This plot also requires the pairwise similarity matrix calculation that emapplot does. Since we have already run it, it is hashed out in the code chunk below.

Plot view within the notebook affects the clarity of the cluster tags, however printing this plot to a file would resolve that.

# calculate pairwise similarities between the enriched terms
#gsea_kegg <- enrichplot::pairwise_termsim(gsea_kegg)

enrichplot::treeplot(gsea_kegg, showCategory = 15, color = "p.adjust", cluster.params = list(label_words_n = 5))

cnetplot

The cnetplot depicts the linkages of genes and terms as a network. This is helpful to understanding which genes are involved in the enriched terms, ading a level of detail not offered by the plots we have generated so far.

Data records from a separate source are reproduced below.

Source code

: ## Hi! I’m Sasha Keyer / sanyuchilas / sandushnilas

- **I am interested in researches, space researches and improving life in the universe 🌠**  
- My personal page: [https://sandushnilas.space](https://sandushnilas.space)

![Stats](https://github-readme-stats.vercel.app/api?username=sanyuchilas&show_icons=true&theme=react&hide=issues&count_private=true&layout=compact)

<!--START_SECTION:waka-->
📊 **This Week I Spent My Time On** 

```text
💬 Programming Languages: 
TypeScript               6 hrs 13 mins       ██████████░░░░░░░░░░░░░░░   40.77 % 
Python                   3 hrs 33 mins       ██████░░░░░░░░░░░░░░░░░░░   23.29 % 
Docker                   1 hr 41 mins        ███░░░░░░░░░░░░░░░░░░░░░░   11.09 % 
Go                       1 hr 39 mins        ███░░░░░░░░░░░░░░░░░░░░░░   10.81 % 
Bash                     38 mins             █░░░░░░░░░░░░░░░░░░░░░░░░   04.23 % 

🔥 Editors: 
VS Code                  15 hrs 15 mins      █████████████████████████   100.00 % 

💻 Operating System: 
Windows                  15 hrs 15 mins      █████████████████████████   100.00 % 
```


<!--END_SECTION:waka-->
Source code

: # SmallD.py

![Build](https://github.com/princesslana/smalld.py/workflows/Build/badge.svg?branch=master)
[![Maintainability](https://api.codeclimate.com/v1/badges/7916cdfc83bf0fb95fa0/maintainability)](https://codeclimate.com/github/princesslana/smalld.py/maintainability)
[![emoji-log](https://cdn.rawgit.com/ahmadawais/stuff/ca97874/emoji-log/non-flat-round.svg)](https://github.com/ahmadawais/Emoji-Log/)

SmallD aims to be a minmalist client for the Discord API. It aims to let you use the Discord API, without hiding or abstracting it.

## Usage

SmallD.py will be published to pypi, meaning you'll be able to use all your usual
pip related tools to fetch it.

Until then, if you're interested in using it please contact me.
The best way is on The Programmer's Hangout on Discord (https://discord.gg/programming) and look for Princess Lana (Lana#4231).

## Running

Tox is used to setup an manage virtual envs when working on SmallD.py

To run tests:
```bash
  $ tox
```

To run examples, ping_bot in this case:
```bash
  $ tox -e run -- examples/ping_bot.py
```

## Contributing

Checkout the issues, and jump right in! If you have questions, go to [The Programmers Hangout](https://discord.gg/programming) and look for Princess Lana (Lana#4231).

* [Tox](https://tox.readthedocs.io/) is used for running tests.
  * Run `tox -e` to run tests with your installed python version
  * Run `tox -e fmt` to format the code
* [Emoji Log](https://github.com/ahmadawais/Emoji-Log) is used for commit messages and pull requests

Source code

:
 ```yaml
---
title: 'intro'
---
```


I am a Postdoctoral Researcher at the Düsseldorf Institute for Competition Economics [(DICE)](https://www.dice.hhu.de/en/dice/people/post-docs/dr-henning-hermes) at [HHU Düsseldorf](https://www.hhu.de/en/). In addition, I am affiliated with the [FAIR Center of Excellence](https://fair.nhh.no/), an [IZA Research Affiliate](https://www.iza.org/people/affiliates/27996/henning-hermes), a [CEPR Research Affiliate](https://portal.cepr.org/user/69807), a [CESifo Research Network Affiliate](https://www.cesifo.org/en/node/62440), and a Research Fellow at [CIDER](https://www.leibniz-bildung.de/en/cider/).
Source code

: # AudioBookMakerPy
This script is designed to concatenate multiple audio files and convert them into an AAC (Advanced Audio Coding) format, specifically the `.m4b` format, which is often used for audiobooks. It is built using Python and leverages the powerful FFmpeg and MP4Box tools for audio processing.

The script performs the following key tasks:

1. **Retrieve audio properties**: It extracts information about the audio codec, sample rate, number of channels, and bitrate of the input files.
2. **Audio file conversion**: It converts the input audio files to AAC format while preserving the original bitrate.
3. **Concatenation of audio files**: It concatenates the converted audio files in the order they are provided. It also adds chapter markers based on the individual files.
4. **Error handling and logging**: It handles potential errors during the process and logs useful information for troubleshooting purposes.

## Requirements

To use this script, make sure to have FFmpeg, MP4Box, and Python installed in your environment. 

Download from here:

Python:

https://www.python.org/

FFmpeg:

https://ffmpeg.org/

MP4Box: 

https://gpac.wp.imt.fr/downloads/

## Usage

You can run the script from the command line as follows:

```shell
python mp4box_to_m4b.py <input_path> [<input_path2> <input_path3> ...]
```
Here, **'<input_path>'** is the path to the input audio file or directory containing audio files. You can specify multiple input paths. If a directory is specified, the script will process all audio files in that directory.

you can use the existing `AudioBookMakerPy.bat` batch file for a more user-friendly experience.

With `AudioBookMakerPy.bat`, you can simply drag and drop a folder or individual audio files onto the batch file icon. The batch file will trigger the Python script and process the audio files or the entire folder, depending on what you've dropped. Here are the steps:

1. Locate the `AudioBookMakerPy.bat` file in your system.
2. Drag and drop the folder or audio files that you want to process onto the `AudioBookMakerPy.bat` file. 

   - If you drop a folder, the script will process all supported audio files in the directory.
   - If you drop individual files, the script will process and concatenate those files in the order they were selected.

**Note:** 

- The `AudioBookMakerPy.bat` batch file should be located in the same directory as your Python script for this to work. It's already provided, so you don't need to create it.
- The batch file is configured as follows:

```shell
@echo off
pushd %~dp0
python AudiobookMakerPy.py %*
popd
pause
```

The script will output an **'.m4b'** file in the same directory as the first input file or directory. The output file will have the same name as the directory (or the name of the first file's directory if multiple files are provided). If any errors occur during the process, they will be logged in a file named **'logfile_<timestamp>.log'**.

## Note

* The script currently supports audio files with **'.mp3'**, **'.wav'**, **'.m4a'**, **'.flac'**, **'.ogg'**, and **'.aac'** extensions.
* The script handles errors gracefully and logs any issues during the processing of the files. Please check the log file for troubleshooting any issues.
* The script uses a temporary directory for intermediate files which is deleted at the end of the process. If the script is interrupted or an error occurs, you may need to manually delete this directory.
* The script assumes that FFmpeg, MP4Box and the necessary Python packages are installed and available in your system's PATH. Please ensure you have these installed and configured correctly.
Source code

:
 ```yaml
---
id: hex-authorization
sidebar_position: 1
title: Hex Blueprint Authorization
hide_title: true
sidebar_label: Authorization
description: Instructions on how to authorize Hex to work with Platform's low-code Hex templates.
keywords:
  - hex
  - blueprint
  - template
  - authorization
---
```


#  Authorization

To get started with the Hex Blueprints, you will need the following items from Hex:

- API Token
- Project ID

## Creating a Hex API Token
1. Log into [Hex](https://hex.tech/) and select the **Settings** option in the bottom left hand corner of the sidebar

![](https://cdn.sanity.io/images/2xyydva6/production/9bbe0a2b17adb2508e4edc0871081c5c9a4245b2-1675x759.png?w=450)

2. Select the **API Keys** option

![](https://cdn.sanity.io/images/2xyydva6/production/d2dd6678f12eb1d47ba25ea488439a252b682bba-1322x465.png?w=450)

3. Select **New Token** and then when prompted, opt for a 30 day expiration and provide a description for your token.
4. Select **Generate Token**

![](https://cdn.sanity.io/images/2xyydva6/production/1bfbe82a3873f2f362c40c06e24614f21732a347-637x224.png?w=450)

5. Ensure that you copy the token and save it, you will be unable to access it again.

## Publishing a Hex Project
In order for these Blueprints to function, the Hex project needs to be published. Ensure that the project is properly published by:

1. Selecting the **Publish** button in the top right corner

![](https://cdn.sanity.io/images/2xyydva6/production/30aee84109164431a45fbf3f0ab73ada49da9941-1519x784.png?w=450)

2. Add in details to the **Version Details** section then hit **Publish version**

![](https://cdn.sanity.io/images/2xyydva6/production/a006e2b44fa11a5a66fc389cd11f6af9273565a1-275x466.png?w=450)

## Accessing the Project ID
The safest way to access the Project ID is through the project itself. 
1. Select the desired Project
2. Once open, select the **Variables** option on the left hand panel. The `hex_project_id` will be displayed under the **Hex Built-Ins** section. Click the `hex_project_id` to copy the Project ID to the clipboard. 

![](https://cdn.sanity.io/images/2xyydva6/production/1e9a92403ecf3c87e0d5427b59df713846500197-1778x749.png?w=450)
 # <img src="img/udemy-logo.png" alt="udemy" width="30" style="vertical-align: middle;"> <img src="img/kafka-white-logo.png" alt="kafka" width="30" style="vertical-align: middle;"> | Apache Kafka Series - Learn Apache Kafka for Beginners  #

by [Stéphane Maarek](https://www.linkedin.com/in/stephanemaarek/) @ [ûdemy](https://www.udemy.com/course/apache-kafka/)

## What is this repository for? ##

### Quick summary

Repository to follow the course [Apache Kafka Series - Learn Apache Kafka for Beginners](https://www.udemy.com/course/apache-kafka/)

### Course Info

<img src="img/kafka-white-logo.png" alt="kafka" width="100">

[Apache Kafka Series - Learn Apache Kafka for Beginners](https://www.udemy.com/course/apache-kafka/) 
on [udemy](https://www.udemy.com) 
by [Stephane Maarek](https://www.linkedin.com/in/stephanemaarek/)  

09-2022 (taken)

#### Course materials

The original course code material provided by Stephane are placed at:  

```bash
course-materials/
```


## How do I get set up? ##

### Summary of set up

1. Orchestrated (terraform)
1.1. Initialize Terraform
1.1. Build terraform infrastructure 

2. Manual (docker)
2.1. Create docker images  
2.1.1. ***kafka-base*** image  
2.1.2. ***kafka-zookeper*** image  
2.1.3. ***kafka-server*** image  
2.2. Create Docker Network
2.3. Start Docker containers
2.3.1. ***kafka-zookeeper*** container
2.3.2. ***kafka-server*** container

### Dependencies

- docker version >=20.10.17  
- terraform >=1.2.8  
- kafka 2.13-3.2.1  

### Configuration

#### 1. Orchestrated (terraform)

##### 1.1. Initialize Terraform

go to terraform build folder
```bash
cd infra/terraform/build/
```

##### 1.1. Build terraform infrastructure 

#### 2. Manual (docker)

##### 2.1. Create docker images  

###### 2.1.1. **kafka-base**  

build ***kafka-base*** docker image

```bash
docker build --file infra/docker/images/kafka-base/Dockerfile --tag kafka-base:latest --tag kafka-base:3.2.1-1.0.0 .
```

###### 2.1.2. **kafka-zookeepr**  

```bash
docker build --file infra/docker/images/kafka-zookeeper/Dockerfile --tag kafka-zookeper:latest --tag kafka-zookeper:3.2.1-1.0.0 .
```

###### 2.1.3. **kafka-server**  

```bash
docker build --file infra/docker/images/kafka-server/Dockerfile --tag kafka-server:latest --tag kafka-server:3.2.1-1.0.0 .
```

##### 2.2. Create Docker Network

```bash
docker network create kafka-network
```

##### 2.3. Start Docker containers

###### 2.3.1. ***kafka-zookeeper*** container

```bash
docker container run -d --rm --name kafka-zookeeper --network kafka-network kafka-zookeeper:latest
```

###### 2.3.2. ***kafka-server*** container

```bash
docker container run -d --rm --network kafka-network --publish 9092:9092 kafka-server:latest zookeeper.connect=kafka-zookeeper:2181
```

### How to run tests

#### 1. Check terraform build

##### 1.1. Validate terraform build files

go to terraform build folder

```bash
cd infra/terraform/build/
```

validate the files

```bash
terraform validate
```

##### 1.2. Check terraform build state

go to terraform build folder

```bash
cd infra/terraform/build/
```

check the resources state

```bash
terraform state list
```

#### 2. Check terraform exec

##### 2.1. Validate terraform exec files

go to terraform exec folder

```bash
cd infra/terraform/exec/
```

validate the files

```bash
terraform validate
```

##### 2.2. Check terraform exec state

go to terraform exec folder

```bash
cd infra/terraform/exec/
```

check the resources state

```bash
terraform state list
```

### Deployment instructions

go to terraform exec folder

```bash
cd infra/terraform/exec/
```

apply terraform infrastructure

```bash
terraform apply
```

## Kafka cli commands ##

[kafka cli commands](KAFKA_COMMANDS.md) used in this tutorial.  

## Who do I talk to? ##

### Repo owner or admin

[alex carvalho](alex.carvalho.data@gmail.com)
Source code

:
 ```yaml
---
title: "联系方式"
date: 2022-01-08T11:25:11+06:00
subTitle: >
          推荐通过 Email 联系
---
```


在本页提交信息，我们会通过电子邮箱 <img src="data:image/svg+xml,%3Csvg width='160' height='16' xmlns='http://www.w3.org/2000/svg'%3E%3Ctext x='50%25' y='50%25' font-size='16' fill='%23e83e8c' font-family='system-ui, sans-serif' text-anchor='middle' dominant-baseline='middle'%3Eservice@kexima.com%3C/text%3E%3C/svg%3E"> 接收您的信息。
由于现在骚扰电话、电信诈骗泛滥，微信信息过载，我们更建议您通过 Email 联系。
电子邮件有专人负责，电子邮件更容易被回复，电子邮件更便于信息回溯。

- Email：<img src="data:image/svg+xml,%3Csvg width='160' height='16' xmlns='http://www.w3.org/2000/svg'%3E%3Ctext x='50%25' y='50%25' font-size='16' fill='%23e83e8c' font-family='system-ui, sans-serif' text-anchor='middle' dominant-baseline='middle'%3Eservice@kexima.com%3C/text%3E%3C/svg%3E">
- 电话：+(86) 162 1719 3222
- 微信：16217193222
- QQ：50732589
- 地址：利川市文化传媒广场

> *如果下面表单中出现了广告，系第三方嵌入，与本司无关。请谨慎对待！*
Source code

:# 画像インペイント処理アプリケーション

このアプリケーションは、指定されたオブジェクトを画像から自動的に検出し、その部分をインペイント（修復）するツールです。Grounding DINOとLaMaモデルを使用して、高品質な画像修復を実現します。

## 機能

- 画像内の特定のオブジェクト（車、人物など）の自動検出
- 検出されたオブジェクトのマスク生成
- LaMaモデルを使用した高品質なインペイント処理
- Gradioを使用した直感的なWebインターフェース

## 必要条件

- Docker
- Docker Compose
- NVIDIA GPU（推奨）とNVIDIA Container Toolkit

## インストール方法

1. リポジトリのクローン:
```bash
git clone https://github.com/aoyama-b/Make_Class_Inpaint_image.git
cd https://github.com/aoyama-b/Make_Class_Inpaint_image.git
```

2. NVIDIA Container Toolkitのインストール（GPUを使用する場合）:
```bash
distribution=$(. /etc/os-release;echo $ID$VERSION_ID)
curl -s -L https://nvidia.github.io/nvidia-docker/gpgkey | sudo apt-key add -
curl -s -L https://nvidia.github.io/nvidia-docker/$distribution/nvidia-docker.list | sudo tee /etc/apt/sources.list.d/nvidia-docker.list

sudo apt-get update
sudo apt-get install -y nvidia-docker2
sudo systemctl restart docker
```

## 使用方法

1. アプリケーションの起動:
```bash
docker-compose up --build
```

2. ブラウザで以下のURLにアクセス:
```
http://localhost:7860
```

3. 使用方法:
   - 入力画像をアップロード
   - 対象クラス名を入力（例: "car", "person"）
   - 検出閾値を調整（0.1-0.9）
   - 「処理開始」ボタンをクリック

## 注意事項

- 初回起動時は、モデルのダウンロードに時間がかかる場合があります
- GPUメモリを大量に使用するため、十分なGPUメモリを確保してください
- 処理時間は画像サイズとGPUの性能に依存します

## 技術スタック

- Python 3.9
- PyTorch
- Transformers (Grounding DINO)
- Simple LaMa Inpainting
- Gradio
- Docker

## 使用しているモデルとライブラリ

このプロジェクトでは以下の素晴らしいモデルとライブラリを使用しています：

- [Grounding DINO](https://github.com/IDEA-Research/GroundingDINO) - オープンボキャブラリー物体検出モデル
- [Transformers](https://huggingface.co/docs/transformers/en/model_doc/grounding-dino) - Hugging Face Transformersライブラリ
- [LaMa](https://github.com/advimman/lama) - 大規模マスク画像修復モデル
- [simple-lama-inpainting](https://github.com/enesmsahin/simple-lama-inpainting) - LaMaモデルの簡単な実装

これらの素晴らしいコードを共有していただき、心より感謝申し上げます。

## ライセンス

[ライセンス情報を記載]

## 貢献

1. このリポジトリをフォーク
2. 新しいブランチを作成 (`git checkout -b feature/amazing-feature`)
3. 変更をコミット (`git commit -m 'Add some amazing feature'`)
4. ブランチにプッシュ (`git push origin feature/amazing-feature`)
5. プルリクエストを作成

For GSEA, where all genes (not just DEGs) are used, only the ‘core’ enriched genes are used to create the network plot. These are the ‘leading edge genes’, those genes up to the point where the Enrichment Score (ES) gets maximised from the base zero. In other words, the subset of genes that are most strongly associated with a specific term.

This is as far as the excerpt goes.